Document images with source code
*****
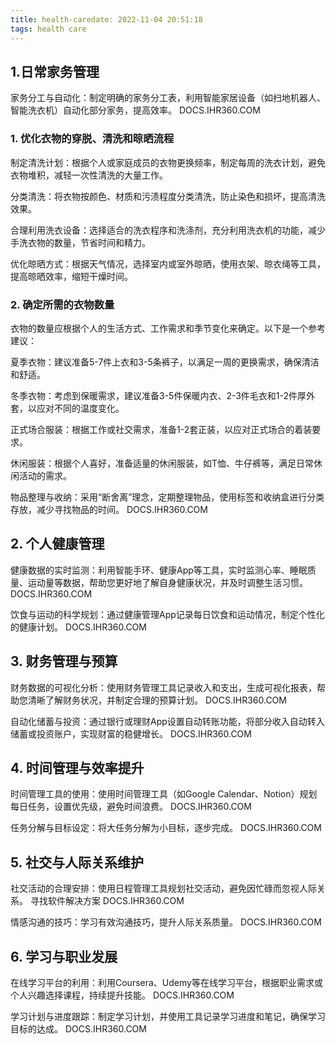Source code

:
 ```yaml
---
title: health-caredate: 2022-11-04 20:51:18
tags: health care
---
```

## 1.日常家务管理

家务分工与自动化：制定明确的家务分工表，利用智能家居设备（如扫地机器人、智能洗衣机）自动化部分家务，提高效率。 
DOCS.IHR360.COM

### 1. 优化衣物的穿脱、清洗和晾晒流程

制定清洗计划：根据个人或家庭成员的衣物更换频率，制定每周的洗衣计划，避免衣物堆积，减轻一次性清洗的大量工作。

分类清洗：将衣物按颜色、材质和污渍程度分类清洗，防止染色和损坏，提高清洗效果。

合理利用洗衣设备：选择适合的洗衣程序和洗涤剂，充分利用洗衣机的功能，减少手洗衣物的数量，节省时间和精力。

优化晾晒方式：根据天气情况，选择室内或室外晾晒，使用衣架、晾衣绳等工具，提高晾晒效率，缩短干燥时间。

### 2. 确定所需的衣物数量

衣物的数量应根据个人的生活方式、工作需求和季节变化来确定。以下是一个参考建议：

夏季衣物：建议准备5-7件上衣和3-5条裤子，以满足一周的更换需求，确保清洁和舒适。

冬季衣物：考虑到保暖需求，建议准备3-5件保暖内衣、2-3件毛衣和1-2件厚外套，以应对不同的温度变化。

正式场合服装：根据工作或社交需求，准备1-2套正装，以应对正式场合的着装要求。

休闲服装：根据个人喜好，准备适量的休闲服装，如T恤、牛仔裤等，满足日常休闲活动的需求。

物品整理与收纳：采用“断舍离”理念，定期整理物品，使用标签和收纳盒进行分类存放，减少寻找物品的时间。 
DOCS.IHR360.COM

## 2. 个人健康管理

健康数据的实时监测：利用智能手环、健康App等工具，实时监测心率、睡眠质量、运动量等数据，帮助您更好地了解自身健康状况，并及时调整生活习惯。 
DOCS.IHR360.COM

饮食与运动的科学规划：通过健康管理App记录每日饮食和运动情况，制定个性化的健康计划。 
DOCS.IHR360.COM

## 3. 财务管理与预算

财务数据的可视化分析：使用财务管理工具记录收入和支出，生成可视化报表，帮助您清晰了解财务状况，并制定合理的预算计划。 
DOCS.IHR360.COM

自动化储蓄与投资：通过银行或理财App设置自动转账功能，将部分收入自动转入储蓄或投资账户，实现财富的稳健增长。 
DOCS.IHR360.COM

## 4. 时间管理与效率提升

时间管理工具的使用：使用时间管理工具（如Google Calendar、Notion）规划每日任务，设置优先级，避免时间浪费。 
DOCS.IHR360.COM

任务分解与目标设定：将大任务分解为小目标，逐步完成。 
DOCS.IHR360.COM

## 5. 社交与人际关系维护

社交活动的合理安排：使用日程管理工具规划社交活动，避免因忙碌而忽视人际关系。 
寻找软件解决方案
DOCS.IHR360.COM

情感沟通的技巧：学习有效沟通技巧，提升人际关系质量。 
DOCS.IHR360.COM

## 6. 学习与职业发展

在线学习平台的利用：利用Coursera、Udemy等在线学习平台，根据职业需求或个人兴趣选择课程，持续提升技能。 
DOCS.IHR360.COM

学习计划与进度跟踪：制定学习计划，并使用工具记录学习进度和笔记，确保学习目标的达成。 
DOCS.IHR360.COM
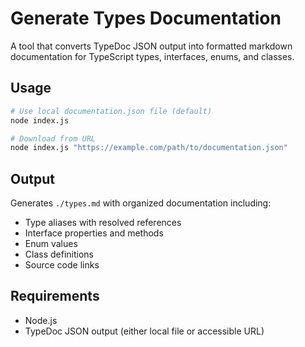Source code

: # Generate Types Documentation

A tool that converts TypeDoc JSON output into formatted markdown documentation for TypeScript types, interfaces, enums, and classes.

## Usage

```bash
# Use local documentation.json file (default)
node index.js

# Download from URL
node index.js "https://example.com/path/to/documentation.json"
```

## Output

Generates `./types.md` with organized documentation including:

- Type aliases with resolved references
- Interface properties and methods
- Enum values
- Class definitions
- Source code links

## Requirements

- Node.js
- TypeDoc JSON output (either local file or accessible URL)
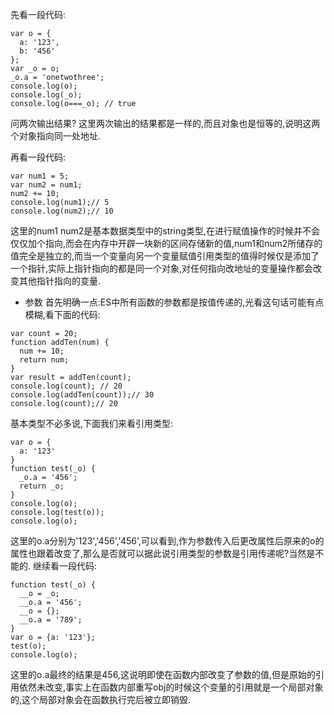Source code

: 先看一段代码:

```
var o = {
  a: '123',
  b: '456'
};
var _o = o;
_o.a = 'onetwothree';
console.log(o); 
console.log(_o);
console.log(o===_o); // true
```

问两次输出结果?
这里两次输出的结果都是一样的,而且对象也是恒等的,说明这两个对象指向同一处地址.

再看一段代码:
```
var num1 = 5;
var num2 = num1;
num2 += 10;
console.log(num1);// 5
console.log(num2);// 10
```
这里的num1 num2是基本数据类型中的string类型,在进行赋值操作的时候并不会仅仅加个指向,而会在内存中开辟一块新的区间存储新的值,num1和num2所储存的值完全是独立的,而当一个变量向另一个变量赋值引用类型的值得时候仅是添加了一个指针,实际上指针指向的都是同一个对象,对任何指向改地址的变量操作都会改变其他指针指向的变量.

- 参数
首先明确一点:ES中所有函数的参数都是按值传递的,光看这句话可能有点模糊,看下面的代码:

```
var count = 20;
function addTen(num) {
  num += 10;
  return num;
}
var result = addTen(count);
console.log(count); // 20
console.log(addTen(count));// 30
console.log(count);// 20
```

基本类型不必多说,下面我们来看引用类型:

```
var o = {
  a: '123'
}
function test(_o) {
  _o.a = '456';
  return _o;
}
console.log(o);
console.log(test(o));
console.log(o);
```
这里的o.a分别为'123','456','456',可以看到,作为参数传入后更改属性后原来的o的属性也跟着改变了,那么是否就可以据此说引用类型的参数是引用传递呢?当然是不能的.
继续看一段代码:

```
function test(_o) {
  __o = _o;
  __o.a = '456';
  __o = {};
  __o.a = '789';
}
var o = {a: '123'};
test(o);
console.log(o);
```
这里的o.a最终的结果是456,这说明即使在函数内部改变了参数的值,但是原始的引用依然未改变,事实上在函数内部重写obj的时候这个变量的引用就是一个局部对象的,这个局部对象会在函数执行完后被立即销毁.
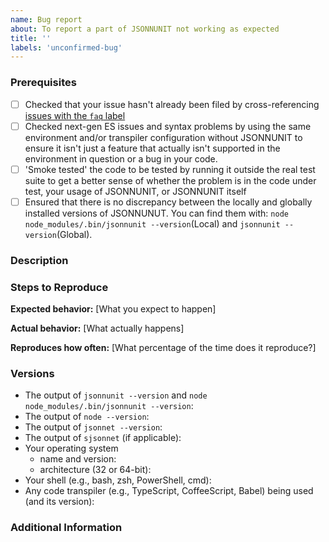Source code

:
 ```yaml
---
name: Bug report
about: To report a part of JSONNUNIT not working as expected
title: ''
labels: 'unconfirmed-bug'
---
```


<!--
Have you read JSONNUNIT's Code of Conduct? By filing an Issue, you are expected to comply with it, including treating everyone with respect: https://github.com/scalecity/jsonnunit/blob/main/.github/CODE_OF_CONDUCT.md

Detail the steps necessary to reproduce the problem. To get the fastest support, create an MCVE and upload it to GitHub.
create an [MCVE](https://stackoverflow.com/help/mcve) and upload it to GitHub.
-->

### Prerequisites

<!--
Place an `x` between the square brackets on the lines below for every satisfied prerequisite.
-->

- [ ] Checked that your issue hasn't already been filed by cross-referencing [issues with the `faq` label](https://github.com/scalecity/jsonnunit/issues?utf8=%E2%9C%93&q=is%3Aissue%20label%3Afaq%20)
- [ ] Checked next-gen ES issues and syntax problems by using the same environment and/or transpiler configuration without JSONNUNIT to ensure it isn't just a feature that actually isn't supported in the environment in question or a bug in your code.
- [ ] 'Smoke tested' the code to be tested by running it outside the real test suite to get a better sense of whether the problem is in the code under test, your usage of JSONNUNIT, or JSONNUNIT itself
- [ ] Ensured that there is no discrepancy between the locally and globally installed versions of JSONNUNUT. You can find them with: `node node_modules/.bin/jsonnunit --version`(Local) and `jsonnunit --version`(Global). 

### Description

<!--
[Description of the issue]
-->

### Steps to Reproduce

<!--
Please add a series of steps to reproduce the problem. See https://stackoverflow.com/help/mcve for in depth information
on how to create a minimal, complete, and verifiable example.
-->

**Expected behavior:** [What you expect to happen]

**Actual behavior:** [What actually happens]
<!--
Please include any output, especially error messages (including stacktrace). Remember, we can't see your screen.
Scrub if needed so as not to reveal passwords, etc.
-->

**Reproduces how often:** [What percentage of the time does it reproduce?]

### Versions

<!-- If applicable, please specify: -->

- The output of `jsonnunit --version` and `node node_modules/.bin/jsonnunit --version`:
- The output of `node --version`:
- The output of `jsonnet --version`:
- The output of `sjsonnet` (if applicable):
- Your operating system
  - name and version:
  - architecture (32 or 64-bit):
- Your shell (e.g., bash, zsh, PowerShell, cmd):
- Any code transpiler (e.g., TypeScript, CoffeeScript, Babel) being used (and its version):

### Additional Information

<!--
Any additional information, configuration or data that might be necessary to reproduce the issue.
-->
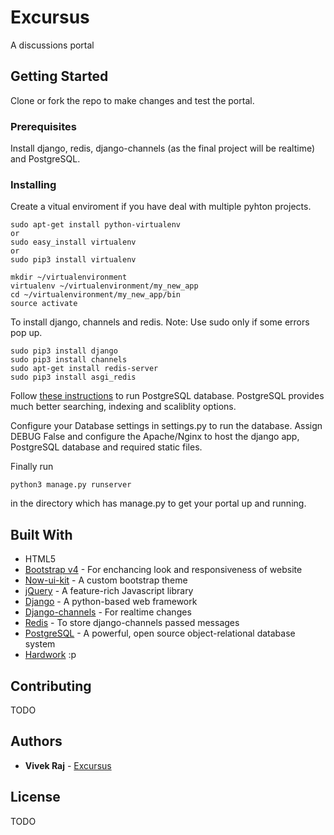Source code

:# Excursus

A discussions portal

## Getting Started

Clone or fork the repo to make changes and test the portal.

### Prerequisites

Install django, redis, django-channels (as the final project will be realtime) and PostgreSQL.


### Installing

Create a vitual enviroment if you have deal with multiple pyhton projects.

```
sudo apt-get install python-virtualenv
or
sudo easy_install virtualenv
or
sudo pip3 install virtualenv
```

```
mkdir ~/virtualenvironment
virtualenv ~/virtualenvironment/my_new_app
cd ~/virtualenvironment/my_new_app/bin
source activate
```

To install django, channels and redis.
Note: Use sudo only if some errors pop up.

```
sudo pip3 install django
sudo pip3 install channels
sudo apt-get install redis-server
sudo pip3 install asgi_redis
```

Follow [these instructions](https://www.digitalocean.com/community/tutorials/how-to-use-postgresql-with-your-django-application-on-ubuntu-14-04) to run PostgreSQL database.
PostgreSQL provides much better searching, indexing and scaliblity options.

Configure your Database settings in settings.py to run the database. Assign DEBUG False and configure the Apache/Nginx to host the django app, PostgreSQL database and required static files.

Finally run

```
python3 manage.py runserver
```

in the directory which has manage.py to get your portal up and running.


## Built With

* HTML5
* [Bootstrap v4](https://getbootstrap.com/docs/4.0/getting-started/introduction/) - For enchancing look and responsiveness of website
* [Now-ui-kit](http://demos.creative-tim.com/now-ui-kit/presentation.html) - A custom bootstrap theme
* [jQuery](https://jquery.com/) - A feature-rich Javascript library
* [Django](https://www.djangoproject.com/) - A python-based web framework
* [Django-channels](https://channels.readthedocs.io/en/stable/) - For realtime changes
* [Redis](https://redis.io/) - To store django-channels passed messages
* [PostgreSQL](https://www.postgresql.org/) -  A powerful, open source object-relational database system
* [Hardwork](https://www.google.co.in/search?source=hp&q=hard+work+meaning&oq=hard+work+&gs_l=psy-ab.3.0.0i67k1l4.613.2084.0.2841.5.4.0.0.0.0.238.514.0j2j1.3.0....0...1.1.64.psy-ab..2.3.511.0..35i39k1.0.QbCZoSQ6rCk) :p

## Contributing

TODO

## Authors

* **Vivek Raj**  - [Excursus](https://github.com/codervivek/excursus)

## License

TODO


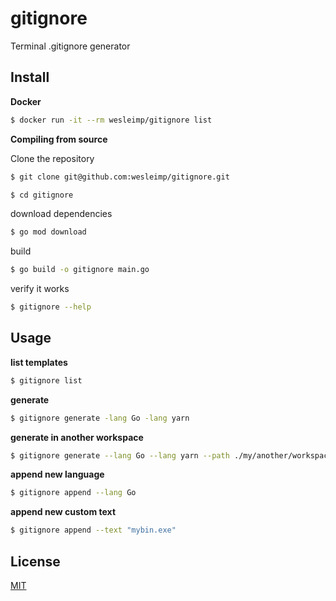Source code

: # gitignore

Terminal .gitignore generator

## Install

**Docker**

```sh
$ docker run -it --rm wesleimp/gitignore list
```

**Compiling from source**

Clone the repository

```sh
$ git clone git@github.com:wesleimp/gitignore.git

$ cd gitignore
```

download dependencies

```sh
$ go mod download
```

build

```sh
$ go build -o gitignore main.go
```

verify it works

```sh
$ gitignore --help
```

## Usage

**list templates**

```sh
$ gitignore list
```

**generate**

```sh
$ gitignore generate -lang Go -lang yarn
```

**generate in another workspace**

```sh
$ gitignore generate --lang Go --lang yarn --path ./my/another/workspace
```

**append new language**

```sh
$ gitignore append --lang Go 
```

**append new custom text**

```sh
$ gitignore append --text "mybin.exe"
```

## License

[MIT](https://github.com/wesleimp/gitignore/blob/master/LICENSE)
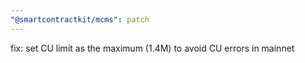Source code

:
 ```yaml
---
"@smartcontractkit/mcms": patch
---
```


fix: set CU limit as the maximum (1.4M) to avoid CU errors in mainnet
*****
**What is being asked:** If a picture appears among the records, leave it out, and otherwise reproduce exactly every line from the first line through the one with "## 3. 财务管理与预算", both included.

**Answer to this problem:**
Source code

:
 ```yaml
---
title: health-caredate: 2022-11-04 20:51:18
tags: health care
---
```

## 1.日常家务管理

家务分工与自动化：制定明确的家务分工表，利用智能家居设备（如扫地机器人、智能洗衣机）自动化部分家务，提高效率。 
DOCS.IHR360.COM

### 1. 优化衣物的穿脱、清洗和晾晒流程

制定清洗计划：根据个人或家庭成员的衣物更换频率，制定每周的洗衣计划，避免衣物堆积，减轻一次性清洗的大量工作。

分类清洗：将衣物按颜色、材质和污渍程度分类清洗，防止染色和损坏，提高清洗效果。

合理利用洗衣设备：选择适合的洗衣程序和洗涤剂，充分利用洗衣机的功能，减少手洗衣物的数量，节省时间和精力。

优化晾晒方式：根据天气情况，选择室内或室外晾晒，使用衣架、晾衣绳等工具，提高晾晒效率，缩短干燥时间。

### 2. 确定所需的衣物数量

衣物的数量应根据个人的生活方式、工作需求和季节变化来确定。以下是一个参考建议：

夏季衣物：建议准备5-7件上衣和3-5条裤子，以满足一周的更换需求，确保清洁和舒适。

冬季衣物：考虑到保暖需求，建议准备3-5件保暖内衣、2-3件毛衣和1-2件厚外套，以应对不同的温度变化。

正式场合服装：根据工作或社交需求，准备1-2套正装，以应对正式场合的着装要求。

休闲服装：根据个人喜好，准备适量的休闲服装，如T恤、牛仔裤等，满足日常休闲活动的需求。

物品整理与收纳：采用“断舍离”理念，定期整理物品，使用标签和收纳盒进行分类存放，减少寻找物品的时间。 
DOCS.IHR360.COM

## 2. 个人健康管理

健康数据的实时监测：利用智能手环、健康App等工具，实时监测心率、睡眠质量、运动量等数据，帮助您更好地了解自身健康状况，并及时调整生活习惯。 
DOCS.IHR360.COM

饮食与运动的科学规划：通过健康管理App记录每日饮食和运动情况，制定个性化的健康计划。 
DOCS.IHR360.COM

## 3. 财务管理与预算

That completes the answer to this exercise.